In this post, I want to compare the conclusions we drew about God from the natural revelation of creation to the testimony concerning God found in Scripture. Many of you who are reading these posts are believers, and you may have wondered how the philosophical portrait of God (as necessary, eternal, immutable, etc) matches up with the biblical portrait of God. But first, please remember an important caveat from the previous post. As the Creator, God is completely unlike anything in our immediate experience as creatures.

To whom will you liken me and make me equal,
and compare me, that we may be alike?…
for I am God, and there is no other;
I am God, and there is none like me (Isaiah 46:5, 9).
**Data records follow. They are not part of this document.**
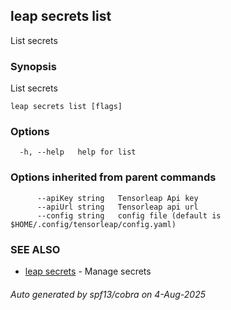 ## leap secrets list

List secrets

### Synopsis

List secrets

```
leap secrets list [flags]
```

### Options

```
  -h, --help   help for list
```

### Options inherited from parent commands

```
      --apiKey string   Tensorleap Api key
      --apiUrl string   Tensorleap api url
      --config string   config file (default is $HOME/.config/tensorleap/config.yaml)
```

### SEE ALSO

* [leap secrets](leap_secrets.md)	 - Manage secrets

###### Auto generated by spf13/cobra on 4-Aug-2025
For my thoughts are not your thoughts,
neither are your ways my ways, declares the LORD.
For as the heavens are higher than the earth,
so are my ways higher than your ways
and my thoughts than your thoughts. (Isaiah 55:8-9)

This means that when the Bible speaks of God as a “father,” for example, that it is conveying a truth about God that is something like our concept of fatherhood, only much greater. Keeping this important caveat in mind will help shield you from common misunderstandings of biblical descriptions of God.
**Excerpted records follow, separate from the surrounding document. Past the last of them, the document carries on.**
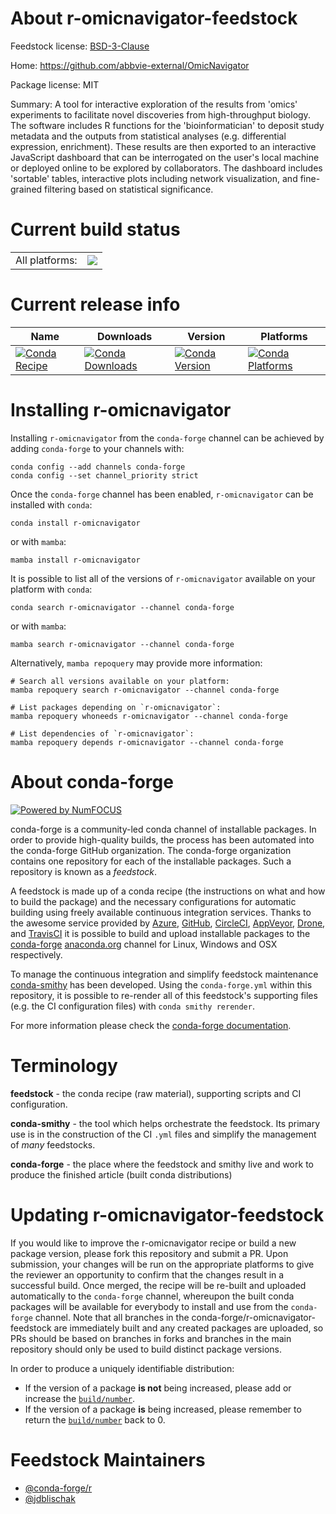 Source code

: About r-omicnavigator-feedstock
===============================

Feedstock license: [BSD-3-Clause](https://github.com/conda-forge/r-omicnavigator-feedstock/blob/main/LICENSE.txt)

Home: https://github.com/abbvie-external/OmicNavigator

Package license: MIT

Summary: A tool for interactive exploration of the results from 'omics' experiments to facilitate novel discoveries from high-throughput biology. The software includes R functions for the 'bioinformatician' to deposit study metadata and the outputs from statistical analyses (e.g. differential expression, enrichment). These results are then exported to an interactive JavaScript dashboard that can be interrogated on the user's local machine or deployed online to be explored by collaborators. The dashboard includes 'sortable' tables, interactive plots including network visualization, and fine-grained filtering based on statistical significance.

Current build status
====================


<table><tr><td>All platforms:</td>
    <td>
      <a href="https://dev.azure.com/conda-forge/feedstock-builds/_build/latest?definitionId=15500&branchName=main">
        <img src="https://dev.azure.com/conda-forge/feedstock-builds/_apis/build/status/r-omicnavigator-feedstock?branchName=main">
      </a>
    </td>
  </tr>
</table>

Current release info
====================

| Name | Downloads | Version | Platforms |
| --- | --- | --- | --- |
| [![Conda Recipe](https://img.shields.io/badge/recipe-r--omicnavigator-green.svg)](https://anaconda.org/conda-forge/r-omicnavigator) | [![Conda Downloads](https://img.shields.io/conda/dn/conda-forge/r-omicnavigator.svg)](https://anaconda.org/conda-forge/r-omicnavigator) | [![Conda Version](https://img.shields.io/conda/vn/conda-forge/r-omicnavigator.svg)](https://anaconda.org/conda-forge/r-omicnavigator) | [![Conda Platforms](https://img.shields.io/conda/pn/conda-forge/r-omicnavigator.svg)](https://anaconda.org/conda-forge/r-omicnavigator) |

Installing r-omicnavigator
==========================

Installing `r-omicnavigator` from the `conda-forge` channel can be achieved by adding `conda-forge` to your channels with:

```
conda config --add channels conda-forge
conda config --set channel_priority strict
```

Once the `conda-forge` channel has been enabled, `r-omicnavigator` can be installed with `conda`:

```
conda install r-omicnavigator
```

or with `mamba`:

```
mamba install r-omicnavigator
```

It is possible to list all of the versions of `r-omicnavigator` available on your platform with `conda`:

```
conda search r-omicnavigator --channel conda-forge
```

or with `mamba`:

```
mamba search r-omicnavigator --channel conda-forge
```

Alternatively, `mamba repoquery` may provide more information:

```
# Search all versions available on your platform:
mamba repoquery search r-omicnavigator --channel conda-forge

# List packages depending on `r-omicnavigator`:
mamba repoquery whoneeds r-omicnavigator --channel conda-forge

# List dependencies of `r-omicnavigator`:
mamba repoquery depends r-omicnavigator --channel conda-forge
```


About conda-forge
=================

[![Powered by
NumFOCUS](https://img.shields.io/badge/powered%20by-NumFOCUS-orange.svg?style=flat&colorA=E1523D&colorB=007D8A)](https://numfocus.org)

conda-forge is a community-led conda channel of installable packages.
In order to provide high-quality builds, the process has been automated into the
conda-forge GitHub organization. The conda-forge organization contains one repository
for each of the installable packages. Such a repository is known as a *feedstock*.

A feedstock is made up of a conda recipe (the instructions on what and how to build
the package) and the necessary configurations for automatic building using freely
available continuous integration services. Thanks to the awesome service provided by
[Azure](https://azure.microsoft.com/en-us/services/devops/), [GitHub](https://github.com/),
[CircleCI](https://circleci.com/), [AppVeyor](https://www.appveyor.com/),
[Drone](https://cloud.drone.io/welcome), and [TravisCI](https://travis-ci.com/)
it is possible to build and upload installable packages to the
[conda-forge](https://anaconda.org/conda-forge) [anaconda.org](https://anaconda.org/)
channel for Linux, Windows and OSX respectively.

To manage the continuous integration and simplify feedstock maintenance
[conda-smithy](https://github.com/conda-forge/conda-smithy) has been developed.
Using the ``conda-forge.yml`` within this repository, it is possible to re-render all of
this feedstock's supporting files (e.g. the CI configuration files) with ``conda smithy rerender``.

For more information please check the [conda-forge documentation](https://conda-forge.org/docs/).

Terminology
===========

**feedstock** - the conda recipe (raw material), supporting scripts and CI configuration.

**conda-smithy** - the tool which helps orchestrate the feedstock.
                   Its primary use is in the construction of the CI ``.yml`` files
                   and simplify the management of *many* feedstocks.

**conda-forge** - the place where the feedstock and smithy live and work to
                  produce the finished article (built conda distributions)


Updating r-omicnavigator-feedstock
==================================

If you would like to improve the r-omicnavigator recipe or build a new
package version, please fork this repository and submit a PR. Upon submission,
your changes will be run on the appropriate platforms to give the reviewer an
opportunity to confirm that the changes result in a successful build. Once
merged, the recipe will be re-built and uploaded automatically to the
`conda-forge` channel, whereupon the built conda packages will be available for
everybody to install and use from the `conda-forge` channel.
Note that all branches in the conda-forge/r-omicnavigator-feedstock are
immediately built and any created packages are uploaded, so PRs should be based
on branches in forks and branches in the main repository should only be used to
build distinct package versions.

In order to produce a uniquely identifiable distribution:
 * If the version of a package **is not** being increased, please add or increase
   the [``build/number``](https://docs.conda.io/projects/conda-build/en/latest/resources/define-metadata.html#build-number-and-string).
 * If the version of a package **is** being increased, please remember to return
   the [``build/number``](https://docs.conda.io/projects/conda-build/en/latest/resources/define-metadata.html#build-number-and-string)
   back to 0.

Feedstock Maintainers
=====================

* [@conda-forge/r](https://github.com/conda-forge/r/)
* [@jdblischak](https://github.com/jdblischak/)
With that disclaimer in mind, let’s look at what the Bible says about the God we have discovered through logical arguments.

God Is Necessary

God said to Moses, “I AM WHO I AM.” And he said, “Say this to the people of Israel: ‘I AM has sent me to you.’” (Exodus 3:14)
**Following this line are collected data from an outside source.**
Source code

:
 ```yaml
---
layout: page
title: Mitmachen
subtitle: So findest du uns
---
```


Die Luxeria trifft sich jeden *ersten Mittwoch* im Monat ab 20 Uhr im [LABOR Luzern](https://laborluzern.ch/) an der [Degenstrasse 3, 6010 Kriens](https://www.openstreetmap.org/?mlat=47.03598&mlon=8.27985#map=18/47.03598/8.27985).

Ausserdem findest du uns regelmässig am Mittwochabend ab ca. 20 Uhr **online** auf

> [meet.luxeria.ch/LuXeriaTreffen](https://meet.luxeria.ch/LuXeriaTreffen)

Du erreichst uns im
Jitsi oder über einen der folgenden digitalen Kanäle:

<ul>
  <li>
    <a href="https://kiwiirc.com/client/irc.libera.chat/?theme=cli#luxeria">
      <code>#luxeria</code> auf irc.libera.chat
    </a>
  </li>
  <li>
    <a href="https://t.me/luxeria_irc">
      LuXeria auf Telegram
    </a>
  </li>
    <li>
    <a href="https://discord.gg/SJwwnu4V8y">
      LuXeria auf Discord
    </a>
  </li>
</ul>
As the necessary being, God doesn’t rely on anything else to exist. He simply is existence itself, and that is what the divine name here in Exodus 3:14 means. Given the widespread acceptance of polytheism in the ancient world, this description of God in Exodus is remarkable. As one philosopher points out:

The author of the biblical text has managed to offer an expression of God that just happens to be in accord with some of the most profound metaphysical reasoning about the nature of God and His relation to the world in the history of Western Thought. (Gaven Kerr, Aquinas’s Way to God, p. 169).

God Is Eternal

Since God doesn’t depend on anything else to exist, he didn’t come to be and he cannot pass away. He is eternal.

Before the mountains were brought forth,
or ever you had formed the earth and the world,
from everlasting to everlasting you are God. (Psalm 90:2)

God’s timeless existence is the basis for this challenge to the false gods of the nations. Since he is not confined by time, God can tell the future but idols cannot:

Set forth your case, says the LORD;
bring your proofs, says the King of Jacob.
Let them bring them, and tell us
what is to happen.
Tell us the former things, what they are,
that we may consider them,
that we may know their outcome;
or declare to us the things to come.
Tell us what is to come hereafter,
that we may know that you are gods;
do good, or do harm,
that we may be dismayed and terrified. (Isaiah 41:21-23; cf. 44:6-7)

God Is Immaterial

I argued that God is not composed of parts, otherwise he would depend on those parts to exist, as well as on someone or something to assemble them. Another way to state the point is that God wasn’t made by anything or anyone else. The pagan shrine makers in Ephesus perceived the stark difference between their conception of god versus Paul’s:

And you see and hear that not only in Ephesus but in almost all of Asia this Paul has persuaded and turned away a great many people, saying that gods made with hands are not gods. (Acts 19:26)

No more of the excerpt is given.